The Rams, Chargers and Raiders have all applied to move to Los Angeles. Owners meet Tuesday and Wednesday in Houston, and could allow up to two of the teams to relocate as early as next season.
The Rams' application, made public this week, highlights the potential benefits of owner Stan Kroenke's planned $1.86 billion stadium in Inglewood, California. And much to the anger of St. Louis fans and civic leaders, it cites a ''lagging'' economy in the Midwest city and dwindling attendance despite Kroenke's ''significant investment'' since buying the team in 2010. The application even questions whether St. Louis can support three professional sports teams.
In a five-page response sent to the league Friday, the St. Louis NFL Stadium Task Force wrote that it was not prepared ''for the cruel attack and false claims made by our local team owner, to his League peers, in an attempt to punish and embarrass St. Louis - a city whose residents and businesses have loyally supported the Rams for more than two decades.''
Messages seeking comment from the Rams were not immediately returned.
In a separate letter, Mayor Francis Slay questioned the Rams' claim that they've made a good-faith effort to stay in St. Louis. Slay said he's never even met Kroenke, despite repeated efforts.
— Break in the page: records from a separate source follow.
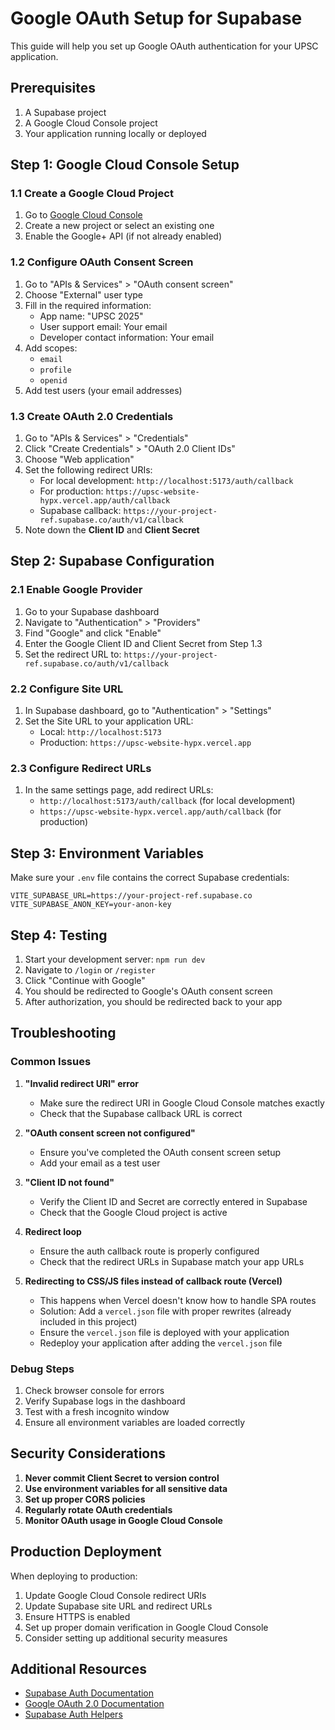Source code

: # Google OAuth Setup for Supabase

This guide will help you set up Google OAuth authentication for your UPSC application.

## Prerequisites

1. A Supabase project
2. A Google Cloud Console project
3. Your application running locally or deployed

## Step 1: Google Cloud Console Setup

### 1.1 Create a Google Cloud Project
1. Go to [Google Cloud Console](https://console.cloud.google.com/)
2. Create a new project or select an existing one
3. Enable the Google+ API (if not already enabled)

### 1.2 Configure OAuth Consent Screen
1. Go to "APIs & Services" > "OAuth consent screen"
2. Choose "External" user type
3. Fill in the required information:
   - App name: "UPSC 2025"
   - User support email: Your email
   - Developer contact information: Your email
4. Add scopes:
   - `email`
   - `profile`
   - `openid`
5. Add test users (your email addresses)

### 1.3 Create OAuth 2.0 Credentials
1. Go to "APIs & Services" > "Credentials"
2. Click "Create Credentials" > "OAuth 2.0 Client IDs"
3. Choose "Web application"
4. Set the following redirect URIs:
   - For local development: `http://localhost:5173/auth/callback`
   - For production: `https://upsc-website-hypx.vercel.app/auth/callback`
   - Supabase callback: `https://your-project-ref.supabase.co/auth/v1/callback`
5. Note down the **Client ID** and **Client Secret**

## Step 2: Supabase Configuration

### 2.1 Enable Google Provider
1. Go to your Supabase dashboard
2. Navigate to "Authentication" > "Providers"
3. Find "Google" and click "Enable"
4. Enter the Google Client ID and Client Secret from Step 1.3
5. Set the redirect URL to: `https://your-project-ref.supabase.co/auth/v1/callback`

### 2.2 Configure Site URL
1. In Supabase dashboard, go to "Authentication" > "Settings"
2. Set the Site URL to your application URL:
   - Local: `http://localhost:5173`
   - Production: `https://upsc-website-hypx.vercel.app`

### 2.3 Configure Redirect URLs
1. In the same settings page, add redirect URLs:
   - `http://localhost:5173/auth/callback` (for local development)
   - `https://upsc-website-hypx.vercel.app/auth/callback` (for production)

## Step 3: Environment Variables

Make sure your `.env` file contains the correct Supabase credentials:

```env
VITE_SUPABASE_URL=https://your-project-ref.supabase.co
VITE_SUPABASE_ANON_KEY=your-anon-key
```

## Step 4: Testing

1. Start your development server: `npm run dev`
2. Navigate to `/login` or `/register`
3. Click "Continue with Google"
4. You should be redirected to Google's OAuth consent screen
5. After authorization, you should be redirected back to your app

## Troubleshooting

### Common Issues

1. **"Invalid redirect URI" error**
   - Make sure the redirect URI in Google Cloud Console matches exactly
   - Check that the Supabase callback URL is correct

2. **"OAuth consent screen not configured"**
   - Ensure you've completed the OAuth consent screen setup
   - Add your email as a test user

3. **"Client ID not found"**
   - Verify the Client ID and Secret are correctly entered in Supabase
   - Check that the Google Cloud project is active

4. **Redirect loop**
   - Ensure the auth callback route is properly configured
   - Check that the redirect URLs in Supabase match your app URLs

5. **Redirecting to CSS/JS files instead of callback route (Vercel)**
   - This happens when Vercel doesn't know how to handle SPA routes
   - Solution: Add a `vercel.json` file with proper rewrites (already included in this project)
   - Ensure the `vercel.json` file is deployed with your application
   - Redeploy your application after adding the `vercel.json` file

### Debug Steps

1. Check browser console for errors
2. Verify Supabase logs in the dashboard
3. Test with a fresh incognito window
4. Ensure all environment variables are loaded correctly

## Security Considerations

1. **Never commit Client Secret to version control**
2. **Use environment variables for all sensitive data**
3. **Set up proper CORS policies**
4. **Regularly rotate OAuth credentials**
5. **Monitor OAuth usage in Google Cloud Console**

## Production Deployment

When deploying to production:

1. Update Google Cloud Console redirect URIs
2. Update Supabase site URL and redirect URLs
3. Ensure HTTPS is enabled
4. Set up proper domain verification in Google Cloud Console
5. Consider setting up additional security measures

## Additional Resources

- [Supabase Auth Documentation](https://supabase.com/docs/guides/auth)
- [Google OAuth 2.0 Documentation](https://developers.google.com/identity/protocols/oauth2)
- [Supabase Auth Helpers](https://supabase.com/docs/guides/auth/auth-helpers) 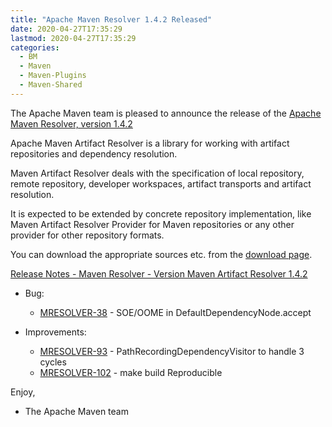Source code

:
 ```yaml
---
title: "Apache Maven Resolver 1.4.2 Released"
date: 2020-04-27T17:35:29
lastmod: 2020-04-27T17:35:29
categories:
  - BM
  - Maven
  - Maven-Plugins
  - Maven-Shared
---
```

The Apache Maven team is pleased to announce the release of the 
[Apache Maven Resolver, version 1.4.2](https://maven.apache.org/resolver/index.html)

Apache Maven Artifact Resolver is a library for working with artifact
repositories and dependency resolution.

Maven Artifact Resolver deals with the specification of local repository,
remote repository, developer workspaces, artifact transports and artifact
resolution.

It is expected to be extended by concrete repository implementation, like Maven
Artifact Resolver Provider for Maven repositories or any other provider for
other repository formats.


You can download the appropriate sources etc. from the [download page](https://maven.apache.org/resolver/download.cgi).

<!-- more -->

[Release Notes - Maven Resolver - Version Maven Artifact Resolver 1.4.2](https://issues.apache.org/jira/secure/ReleaseNote.jspa?projectId=12320628&version=12346099)

* Bug:

  * [MRESOLVER-38](https://issues.apache.org/jira/browse/MRESOLVER-38)  - SOE/OOME in DefaultDependencyNode.accept 

* Improvements:

  * [MRESOLVER-93](https://issues.apache.org/jira/browse/MRESOLVER-93) - PathRecordingDependencyVisitor to handle 3 cycles
  * [MRESOLVER-102](https://issues.apache.org/jira/browse/MRESOLVER-102) - make build Reproducible

     
Enjoy,

- The Apache Maven team
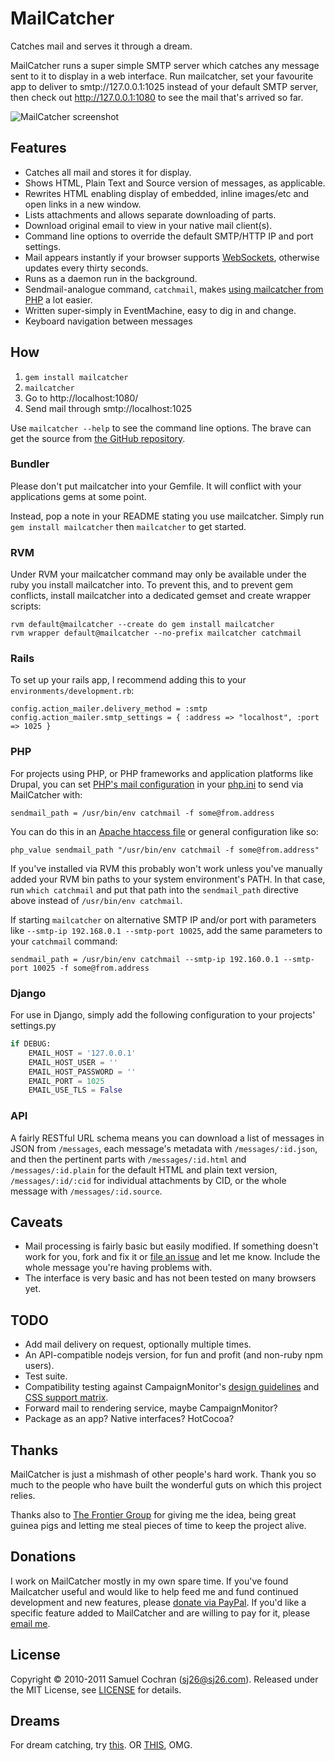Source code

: # MailCatcher

Catches mail and serves it through a dream.

MailCatcher runs a super simple SMTP server which catches any message sent to it to display in a web interface. Run mailcatcher, set your favourite app to deliver to smtp://127.0.0.1:1025 instead of your default SMTP server, then check out http://127.0.0.1:1080 to see the mail that's arrived so far.

![MailCatcher screenshot](http://f.cl.ly/items/3w2T1p0F3g003b2i1F2z/Screen%20shot%202011-06-23%20at%2011.39.03%20PM.png)

## Features

* Catches all mail and stores it for display.
* Shows HTML, Plain Text and Source version of messages, as applicable.
* Rewrites HTML enabling display of embedded, inline images/etc and open links in a new window.
* Lists attachments and allows separate downloading of parts.
* Download original email to view in your native mail client(s).
* Command line options to override the default SMTP/HTTP IP and port settings.
* Mail appears instantly if your browser supports [WebSockets][websockets], otherwise updates every thirty seconds.
* Runs as a daemon run in the background.
* Sendmail-analogue command, `catchmail`, makes [using mailcatcher from PHP][withphp] a lot easier.
* Written super-simply in EventMachine, easy to dig in and change.
* Keyboard navigation between messages

## How

1. `gem install mailcatcher`
2. `mailcatcher`
3. Go to http://localhost:1080/
4. Send mail through smtp://localhost:1025

Use `mailcatcher --help` to see the command line options. The brave can get the source from [the GitHub repository][mailcatcher-github].

### Bundler

Please don't put mailcatcher into your Gemfile. It will conflict with your applications gems at some point.

Instead, pop a note in your README stating you use mailcatcher. Simply run `gem install mailcatcher` then `mailcatcher` to get started.

### RVM

Under RVM your mailcatcher command may only be available under the ruby you install mailcatcher into. To prevent this, and to prevent gem conflicts, install mailcatcher into a dedicated gemset and create wrapper scripts:

    rvm default@mailcatcher --create do gem install mailcatcher
    rvm wrapper default@mailcatcher --no-prefix mailcatcher catchmail

### Rails

To set up your rails app, I recommend adding this to your `environments/development.rb`:

    config.action_mailer.delivery_method = :smtp
    config.action_mailer.smtp_settings = { :address => "localhost", :port => 1025 }

### PHP

For projects using PHP, or PHP frameworks and application platforms like Drupal, you can set [PHP's mail configuration](http://www.php.net/manual/en/mail.configuration.php) in your [php.ini](http://www.php.net/manual/en/configuration.file.php) to send via MailCatcher with:

    sendmail_path = /usr/bin/env catchmail -f some@from.address

You can do this in an [Apache htaccess file](http://php.net/manual/en/configuration.changes.php) or general configuration like so:

    php_value sendmail_path "/usr/bin/env catchmail -f some@from.address"

If you've installed via RVM this probably won't work unless you've manually added your RVM bin paths to your system environment's PATH. In that case, run `which catchmail` and put that path into the `sendmail_path` directive above instead of `/usr/bin/env catchmail`.

If starting `mailcatcher` on alternative SMTP IP and/or port with parameters like `--smtp-ip 192.168.0.1 --smtp-port 10025`, add the same parameters to your `catchmail` command:

    sendmail_path = /usr/bin/env catchmail --smtp-ip 192.160.0.1 --smtp-port 10025 -f some@from.address

### Django

For use in Django, simply add the following configuration to your projects' settings.py

```python
if DEBUG:
    EMAIL_HOST = '127.0.0.1'
    EMAIL_HOST_USER = ''
    EMAIL_HOST_PASSWORD = ''
    EMAIL_PORT = 1025
    EMAIL_USE_TLS = False
```

### API

A fairly RESTful URL schema means you can download a list of messages in JSON from `/messages`, each message's metadata with `/messages/:id.json`, and then the pertinent parts with `/messages/:id.html` and `/messages/:id.plain` for the default HTML and plain text version, `/messages/:id/:cid` for individual attachments by CID, or the whole message with `/messages/:id.source`.

## Caveats

* Mail processing is fairly basic but easily modified. If something doesn't work for you, fork and fix it or [file an issue][mailcatcher-issues] and let me know. Include the whole message you're having problems with.
* The interface is very basic and has not been tested on many browsers yet.

## TODO

* Add mail delivery on request, optionally multiple times.
* An API-compatible nodejs version, for fun and profit (and non-ruby npm users).
* Test suite.
* Compatibility testing against CampaignMonitor's [design guidelines](http://www.campaignmonitor.com/design-guidelines/) and [CSS support matrix](http://www.campaignmonitor.com/css/).
* Forward mail to rendering service, maybe CampaignMonitor?
* Package as an app? Native interfaces? HotCocoa?

## Thanks

MailCatcher is just a mishmash of other people's hard work. Thank you so much to the people who have built the wonderful guts on which this project relies.

Thanks also to [The Frontier Group][tfg] for giving me the idea, being great guinea pigs and letting me steal pieces of time to keep the project alive.

## Donations

I work on MailCatcher mostly in my own spare time. If you've found Mailcatcher useful and would like to help feed me and fund continued development and new features, please [donate via PayPal][donate]. If you'd like a specific feature added to MailCatcher and are willing to pay for it, please [email me](mailto:sj26@sj26.com).

## License

Copyright © 2010-2011 Samuel Cochran (sj26@sj26.com). Released under the MIT License, see [LICENSE][license] for details.

## Dreams

For dream catching, try [this](http://goo.gl/kgbh). OR [THIS](http://www.nyanicorn.com), OMG.

  [donate]: https://www.paypal.com/cgi-bin/webscr?cmd=_s-xclick&hosted_button_id=522WUPLRWUSKE
  [license]: https://github.com/sj26/mailcatcher/blob/master/LICENSE
  [mailcatcher-github]: https://github.com/sj26/mailcatcher
  [mailcatcher-issues]: https://github.com/sj26/mailcatcher/issues
  [tfg]: http://www.thefrontiergroup.com.au
  [websockets]: http://www.whatwg.org/specs/web-socket-protocol/
  [withphp]: http://webschuur.com/publications/blogs/2011-05-29-catchmail_for_drupal_and_other_phpapplications_the_simple_version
Both letters cite what they call inaccuracies in the Rams' application, especially when it comes to painting a negative picture of the St. Louis economy. The task force noted that St. Louis has a strong corporate base, ranking 16th in the number of Fortune 500 companies, 14th in the number of Fortune 1000 firms, and 14th in the number of companies with over $50 million in sales.
Fans do and will support the Rams, the task force said, but it would help if the effort on and off the field improved.
''The Rams have contributed to current circumstances and resulting attendance and revenue levels by failing to put a competitive team on the field since 2003 and by not communicating and engaging the community,'' the letter stated.
The task force said the Rams' application was riddled with wrong information about the proposed $1 billion riverfront stadium near the Gateway Arch, a plan the Rams suggest would lead any team to ''financial ruin.'' The letter said the team overstated the owner's costs, including rent, while understating the amount of public funding for the project. The task force projected that a move to the new stadium would propel the Rams from 28th in the league in revenue to ''near the top half.''
Despite the war of words, both the mayor and task force wrote that Kroenke and the team would be welcomed with open arms if they stay.
''No irreparable harm has been done to our relationship or the potential to forge a true partnership that will serve the NFL, the Rams and St. Louis for decades to come,'' the task force wrote.